Very good point JJ, it isn't just one brand that has these problems and if you did a ratio factor on all the different brands with problems i'm sure it would be a small one. Every brand has there share of flaws. 
It's kind of like when a new model of car comes out, they work out the bugs year after year and eventually end up with a great product.


----------



## mandtra (Aug 30, 2010)

Another update. The factory authorized service center Normans Electronics has had my unit for 21 days now, so I decided to call and check on it. After waiting on hold for 34 minutes they informed me they have not even looked at it . and it may be another 4 weeks. So again I called Onkyo customer service to express my feelings on the situation. after waiting on hold for another thirty minutes I was told again there's nothing they can do. I'm guessing my warranty may be expired by the time I get my unit back


----------



## Jungle Jack (Jul 28, 2009)

mandtra said:


> Another update. The factory authorized service center Normans Electronics has had my unit for 21 days now, so I decided to call and check on it. After waiting on hold for 34 minutes they informed me they have not even looked at it . and it may be another 4 weeks. So again I called Onkyo customer service to express my feelings on the situation. after waiting on hold for another thirty minutes I was told again there's nothing they can do. I'm guessing my warranty may be expired by the time I get my unit back


Hello,
It truly breaks my heart to read of your experiences with the Repair Facility.
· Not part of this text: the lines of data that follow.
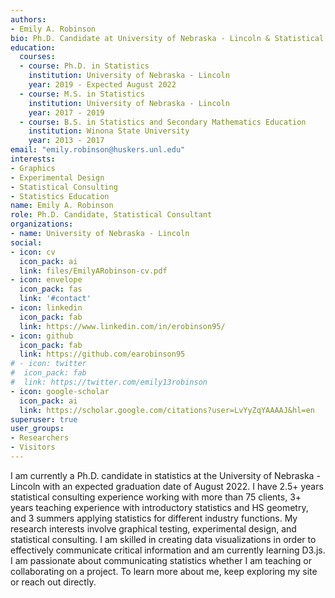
 ```yaml
---
authors:
- Emily A. Robinson
bio: Ph.D. Candidate at University of Nebraska - Lincoln & Statistical Consultant at the SC3L Desk
education:
  courses:
  - course: Ph.D. in Statistics
    institution: University of Nebraska - Lincoln
    year: 2019 - Expected August 2022
  - course: M.S. in Statistics
    institution: University of Nebraska - Lincoln
    year: 2017 - 2019
  - course: B.S. in Statistics and Secondary Mathematics Education
    institution: Winona State University
    year: 2013 - 2017
email: "emily.robinson@huskers.unl.edu"
interests:
- Graphics
- Experimental Design
- Statistical Consulting
- Statistics Education
name: Emily A. Robinson
role: Ph.D. Candidate, Statistical Consultant
organizations:
- name: University of Nebraska - Lincoln
social:
- icon: cv
  icon_pack: ai
  link: files/EmilyARobinson-cv.pdf
- icon: envelope
  icon_pack: fas
  link: '#contact'
- icon: linkedin
  icon_pack: fab
  link: https://www.linkedin.com/in/erobinson95/
- icon: github
  icon_pack: fab
  link: https://github.com/earobinson95
# - icon: twitter
#  icon_pack: fab
#  link: https://twitter.com/emily13robinson
- icon: google-scholar
  icon_pack: ai
  link: https://scholar.google.com/citations?user=LvYyZqYAAAAJ&hl=en
superuser: true
user_groups:
- Researchers
- Visitors
---
```


I am currently a Ph.D. candidate in statistics at the University of Nebraska - Lincoln with an expected graduation date of August 2022. I have 2.5+ years statistical consulting experience working with more than 75 clients, 3+ years teaching experience with introductory statistics and HS geometry, and 3 summers applying statistics for different industry functions. My research interests involve graphical testing, experimental design, and statistical consulting. I am skilled in creating data visualizations in order to effectively communicate critical information and am currently learning D3.js. I am passionate about communicating statistics whether I am teaching or collaborating on a project. To learn more about me, keep exploring my site or reach out directly.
I would call Onkyo again and hopefully get a more understanding CSR who could at least get the ball rolling on the Repair.
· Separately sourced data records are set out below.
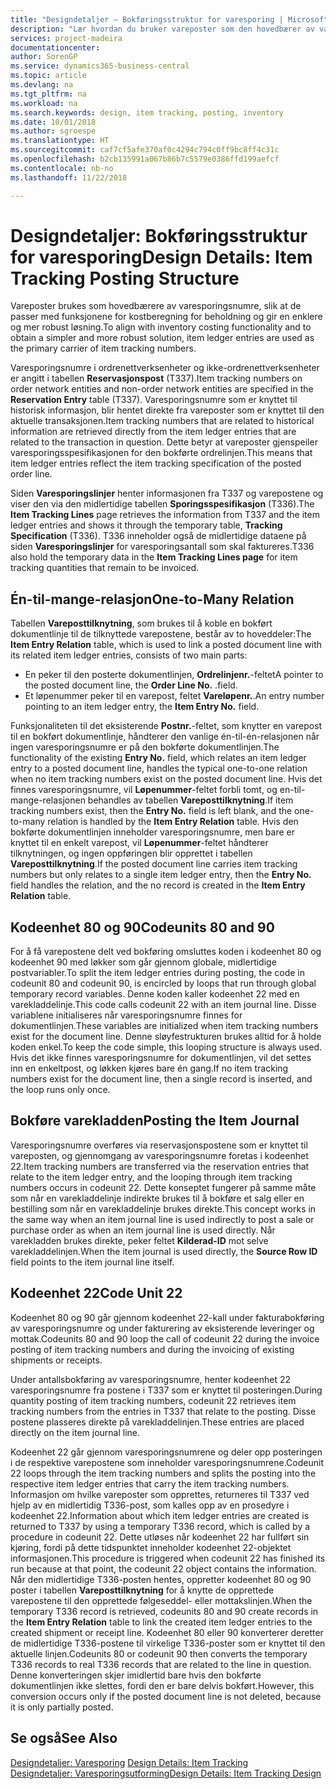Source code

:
 ```yaml
---
title: "Designdetaljer – Bokføringsstruktur for varesporing | Microsoft-dokumentasjon"
description: "Lær hvordan du bruker vareposter som den hovedbærer av varesporingsnumre."
services: project-madeira
documentationcenter: 
author: SorenGP
ms.service: dynamics365-business-central
ms.topic: article
ms.devlang: na
ms.tgt_pltfrm: na
ms.workload: na
ms.search.keywords: design, item tracking, posting, inventory
ms.date: 10/01/2018
ms.author: sgroespe
ms.translationtype: HT
ms.sourcegitcommit: caf7cf5afe370af0c4294c794c0ff9bc8ff4c31c
ms.openlocfilehash: b2cb135991a067b86b7c5579e0386ffd199aefcf
ms.contentlocale: nb-no
ms.lasthandoff: 11/22/2018

---
```

# <a name="design-details-item-tracking-posting-structure"></a><span data-ttu-id="1a3e9-103">Designdetaljer: Bokføringsstruktur for varesporing</span><span class="sxs-lookup"><span data-stu-id="1a3e9-103">Design Details: Item Tracking Posting Structure</span></span>
<span data-ttu-id="1a3e9-104">Vareposter brukes som hovedbærere av varesporingsnumre, slik at de passer med funksjonene for kostberegning for beholdning og gir en enklere og mer robust løsning.</span><span class="sxs-lookup"><span data-stu-id="1a3e9-104">To align with inventory costing functionality and to obtain a simpler and more robust solution, item ledger entries are used as the primary carrier of item tracking numbers.</span></span>  
  
<span data-ttu-id="1a3e9-105">Varesporingsnumre i ordrenettverksenheter og ikke-ordrenettverksenheter er angitt i tabellen **Reservasjonspost** (T337).</span><span class="sxs-lookup"><span data-stu-id="1a3e9-105">Item tracking numbers on order network entities and non-order network entities are specified in the **Reservation Entry** table (T337).</span></span> <span data-ttu-id="1a3e9-106">Varesporingsnumre som er knyttet til historisk informasjon, blir hentet direkte fra vareposter som er knyttet til den aktuelle transaksjonen.</span><span class="sxs-lookup"><span data-stu-id="1a3e9-106">Item tracking numbers that are related to historical information are retrieved directly from the item ledger entries that are related to the transaction in question.</span></span> <span data-ttu-id="1a3e9-107">Dette betyr at vareposter gjenspeiler varesporingsspesifikasjonen for den bokførte ordrelinjen.</span><span class="sxs-lookup"><span data-stu-id="1a3e9-107">This means that item ledger entries reflect the item tracking specification of the posted order line.</span></span>  
  
<span data-ttu-id="1a3e9-108">Siden **Varesporingslinjer** henter informasjonen fra T337 og varepostene og viser den via den midlertidige tabellen **Sporingsspesifikasjon** (T336).</span><span class="sxs-lookup"><span data-stu-id="1a3e9-108">The **Item Tracking Lines** page retrieves the information from T337 and the item ledger entries and shows it through the temporary table, **Tracking Specification** (T336).</span></span> <span data-ttu-id="1a3e9-109">T336 inneholder også de midlertidige dataene på siden **Varesporingslinjer** for varesporingsantall som skal faktureres.</span><span class="sxs-lookup"><span data-stu-id="1a3e9-109">T336 also hold the temporary data in the **Item Tracking Lines page** for item tracking quantities that remain to be invoiced.</span></span>  
  
## <a name="one-to-many-relation"></a><span data-ttu-id="1a3e9-110">Én-til-mange-relasjon</span><span class="sxs-lookup"><span data-stu-id="1a3e9-110">One-to-Many Relation</span></span>  
<span data-ttu-id="1a3e9-111">Tabellen **Vareposttilknytning**, som brukes til å koble en bokført dokumentlinje til de tilknyttede varepostene, består av to hoveddeler:</span><span class="sxs-lookup"><span data-stu-id="1a3e9-111">The **Item Entry Relation** table, which is used to link a posted document line with its related item ledger entries, consists of two main parts:</span></span>  
  
* <span data-ttu-id="1a3e9-112">En peker til den posterte dokumentlinjen, **Ordrelinjenr.**-feltet</span><span class="sxs-lookup"><span data-stu-id="1a3e9-112">A pointer to the posted document line, the **Order Line No.**</span></span> <span data-ttu-id="1a3e9-113">.</span><span class="sxs-lookup"><span data-stu-id="1a3e9-113">field.</span></span>  
* <span data-ttu-id="1a3e9-114">Et løpenummer peker til en varepost, feltet **Vareløpenr.**.</span><span class="sxs-lookup"><span data-stu-id="1a3e9-114">An entry number pointing to an item ledger entry, the **Item Entry No.** field.</span></span>  
  
<span data-ttu-id="1a3e9-115">Funksjonaliteten til det eksisterende **Postnr.**-feltet, som knytter en varepost til en bokført dokumentlinje, håndterer den vanlige én-til-én-relasjonen når ingen varesporingsnumre er på den bokførte dokumentlinjen.</span><span class="sxs-lookup"><span data-stu-id="1a3e9-115">The functionality of the existing **Entry No.** field, which relates an item ledger entry to a posted document line, handles the typical one-to-one relation when no item tracking numbers exist on the posted document line.</span></span> <span data-ttu-id="1a3e9-116">Hvis det finnes varesporingsnumre, vil **Løpenummer**-feltet forbli tomt, og en-til-mange-relasjonen behandles av tabellen **Vareposttilknytning**.</span><span class="sxs-lookup"><span data-stu-id="1a3e9-116">If item tracking numbers exist, then the **Entry No.** field is left blank, and the one-to-many relation is handled by the **Item Entry Relation** table.</span></span> <span data-ttu-id="1a3e9-117">Hvis den bokførte dokumentlinjen inneholder varesporingsnumre, men bare er knyttet til en enkelt varepost, vil **Løpenummer**-feltet håndterer tilknytningen, og ingen oppføringen blir opprettet i tabellen **Vareposttilknytning**.</span><span class="sxs-lookup"><span data-stu-id="1a3e9-117">If the posted document line carries item tracking numbers but only relates to a single item ledger entry, then the **Entry No.** field handles the relation, and the no record is created in the **Item Entry Relation** table.</span></span>  
  
## <a name="codeunits-80-and-90"></a><span data-ttu-id="1a3e9-118">Kodeenhet 80 og 90</span><span class="sxs-lookup"><span data-stu-id="1a3e9-118">Codeunits 80 and 90</span></span>  
<span data-ttu-id="1a3e9-119">For å få varepostene delt ved bokføring omsluttes koden i kodeenhet 80 og kodeenhet 90 med løkker som går gjennom globale, midlertidige postvariabler.</span><span class="sxs-lookup"><span data-stu-id="1a3e9-119">To split the item ledger entries during posting, the code in codeunit 80 and codeunit 90, is encircled by loops that run through global temporary record variables.</span></span> <span data-ttu-id="1a3e9-120">Denne koden kaller kodeenhet 22 med en varekladdelinje.</span><span class="sxs-lookup"><span data-stu-id="1a3e9-120">This code calls codeunit 22 with an item journal line.</span></span> <span data-ttu-id="1a3e9-121">Disse variablene initialiseres når varesporingsnumre finnes for dokumentlinjen.</span><span class="sxs-lookup"><span data-stu-id="1a3e9-121">These variables are initialized when item tracking numbers exist for the document line.</span></span> <span data-ttu-id="1a3e9-122">Denne sløyfestrukturen brukes alltid for å holde koden enkel.</span><span class="sxs-lookup"><span data-stu-id="1a3e9-122">To keep the code simple, this looping structure is always used.</span></span> <span data-ttu-id="1a3e9-123">Hvis det ikke finnes varesporingsnumre for dokumentlinjen, vil det settes inn en enkeltpost, og løkken kjøres bare én gang.</span><span class="sxs-lookup"><span data-stu-id="1a3e9-123">If no item tracking numbers exist for the document line, then a single record is inserted, and the loop runs only once.</span></span>  
  
## <a name="posting-the-item-journal"></a><span data-ttu-id="1a3e9-124">Bokføre varekladden</span><span class="sxs-lookup"><span data-stu-id="1a3e9-124">Posting the Item Journal</span></span>  
<span data-ttu-id="1a3e9-125">Varesporingsnumre overføres via reservasjonspostene som er knyttet til vareposten, og gjennomgang av varesporingsnumre foretas i kodeenhet 22.</span><span class="sxs-lookup"><span data-stu-id="1a3e9-125">Item tracking numbers are transferred via the reservation entries that relate to the item ledger entry, and the looping through item tracking numbers occurs in codeunit 22.</span></span> <span data-ttu-id="1a3e9-126">Dette konseptet fungerer på samme måte som når en varekladdelinje indirekte brukes til å bokføre et salg eller en bestilling som når en varekladdelinje brukes direkte.</span><span class="sxs-lookup"><span data-stu-id="1a3e9-126">This concept works in the same way when an item journal line is used indirectly to post a sale or purchase order as when an item journal line is used directly.</span></span> <span data-ttu-id="1a3e9-127">Når varekladden brukes direkte, peker feltet **Kilderad-ID** mot selve varekladdelinjen.</span><span class="sxs-lookup"><span data-stu-id="1a3e9-127">When the item journal is used directly, the **Source Row ID** field points to the item journal line itself.</span></span>  
  
## <a name="code-unit-22"></a><span data-ttu-id="1a3e9-128">Kodeenhet 22</span><span class="sxs-lookup"><span data-stu-id="1a3e9-128">Code Unit 22</span></span>  
<span data-ttu-id="1a3e9-129">Kodeenhet 80 og 90 går gjennom kodeenhet 22-kall under fakturabokføring av varesporingsnumre og under fakturering av eksisterende leveringer og mottak.</span><span class="sxs-lookup"><span data-stu-id="1a3e9-129">Codeunits 80 and 90 loop the call of codeunit 22 during the invoice posting of item tracking numbers and during the invoicing of existing shipments or receipts.</span></span>  
  
<span data-ttu-id="1a3e9-130">Under antallsbokføring av varesporingsnumre, henter kodeenhet 22 varesporingsnumre fra postene i T337 som er knyttet til posteringen.</span><span class="sxs-lookup"><span data-stu-id="1a3e9-130">During quantity posting of item tracking numbers, codeunit 22 retrieves item tracking numbers from the entries in T337 that relate to the posting.</span></span> <span data-ttu-id="1a3e9-131">Disse postene plasseres direkte på varekladdelinjen.</span><span class="sxs-lookup"><span data-stu-id="1a3e9-131">These entries are placed directly on the item journal line.</span></span>  
  
<span data-ttu-id="1a3e9-132">Kodeenhet 22 går gjennom varesporingsnumrene og deler opp posteringen i de respektive varepostene som inneholder varesporingsnumrene.</span><span class="sxs-lookup"><span data-stu-id="1a3e9-132">Codeunit 22 loops through the item tracking numbers and splits the posting into the respective item ledger entries that carry the item tracking numbers.</span></span> <span data-ttu-id="1a3e9-133">Informasjon om hvilke vareposter som opprettes, returneres til T337 ved hjelp av en midlertidig T336-post, som kalles opp av en prosedyre i kodeenhet 22.</span><span class="sxs-lookup"><span data-stu-id="1a3e9-133">Information about which item ledger entries are created is returned to T337 by using a temporary T336 record, which is called by a procedure in codeunit 22.</span></span> <span data-ttu-id="1a3e9-134">Dette utløses når kodeenhet 22 har fullført sin kjøring, fordi på dette tidspunktet inneholder kodeenhet 22-objektet informasjonen.</span><span class="sxs-lookup"><span data-stu-id="1a3e9-134">This procedure is triggered when codeunit 22 has finished its run because at that point, the codeunit 22 object contains the information.</span></span> <span data-ttu-id="1a3e9-135">Når den midlertidige T336-posten hentes, oppretter kodeenhet 80 og 90 poster i tabellen **Vareposttilknytning** for å knytte de opprettede varepostene til den opprettede følgeseddel- eller mottakslinjen.</span><span class="sxs-lookup"><span data-stu-id="1a3e9-135">When the temporary T336 record is retrieved, codeunits 80 and 90 create records in the **Item Entry Relation** table to link the created item ledger entries to the created shipment or receipt line.</span></span> <span data-ttu-id="1a3e9-136">Kodeenhet 80 eller 90 konverterer deretter de midlertidige T336-postene til virkelige T336-poster som er knyttet til den aktuelle linjen.</span><span class="sxs-lookup"><span data-stu-id="1a3e9-136">Codeunits 80 or codeunit 90 then converts the temporary T336 records to real T336 records that are related to the line in question.</span></span> <span data-ttu-id="1a3e9-137">Denne konverteringen skjer imidlertid bare hvis den bokførte dokumentlinjen ikke slettes, fordi den er bare delvis bokført.</span><span class="sxs-lookup"><span data-stu-id="1a3e9-137">However, this conversion occurs only if the posted document line is not deleted, because it is only partially posted.</span></span>  
  
## <a name="see-also"></a><span data-ttu-id="1a3e9-138">Se også</span><span class="sxs-lookup"><span data-stu-id="1a3e9-138">See Also</span></span>  
<span data-ttu-id="1a3e9-139">[Designdetaljer: Varesporing](design-details-item-tracking.md) </span><span class="sxs-lookup"><span data-stu-id="1a3e9-139">[Design Details: Item Tracking](design-details-item-tracking.md) </span></span>  
[<span data-ttu-id="1a3e9-140">Designdetaljer: Varesporingsutforming</span><span class="sxs-lookup"><span data-stu-id="1a3e9-140">Design Details: Item Tracking Design</span></span>](design-details-item-tracking-design.md)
How long ago did you purchase the Unit? Also, there might be other Authorized Service Centers in your Area that could get to fixing your AVR sooner. Unfortunately, some Service Centers place a low priority on Warranty Work as they do not get Paid nearly as much as what they Charge to Consumers. Truly sorry about this Situation.
Cheers,
JJ


----------



## eugovector (Sep 4, 2006)

Also, emailing support with clear details of your troubles, including a timeline, is often more helpful. It's more documentable, and easier to forward on to someone with real authority. I'd also state specifically the resolution you are looking for.


----------



## mandtra (Aug 30, 2010)

I will try it . It cant hurt at this point. I'm also thinking of filing a complaint with the BBB.


----------



## wynshadwm (Sep 15, 2009)

mandtra" maybe I missed it "but let me ask you this anyway did you updated the latest (firmware) for the onkyo 807 & the hrc 80 that came out in June or July of this year".... if your answer is no "you should do so before you take further actions, 

cause the new firmware maybe "imperative" to some of the issue's that you are having with your 807. also the new firmware is including "all the previous updates.... and I'm sorry to hear of your problems with (a4less) as I know them to be nice folks over there with some prices. 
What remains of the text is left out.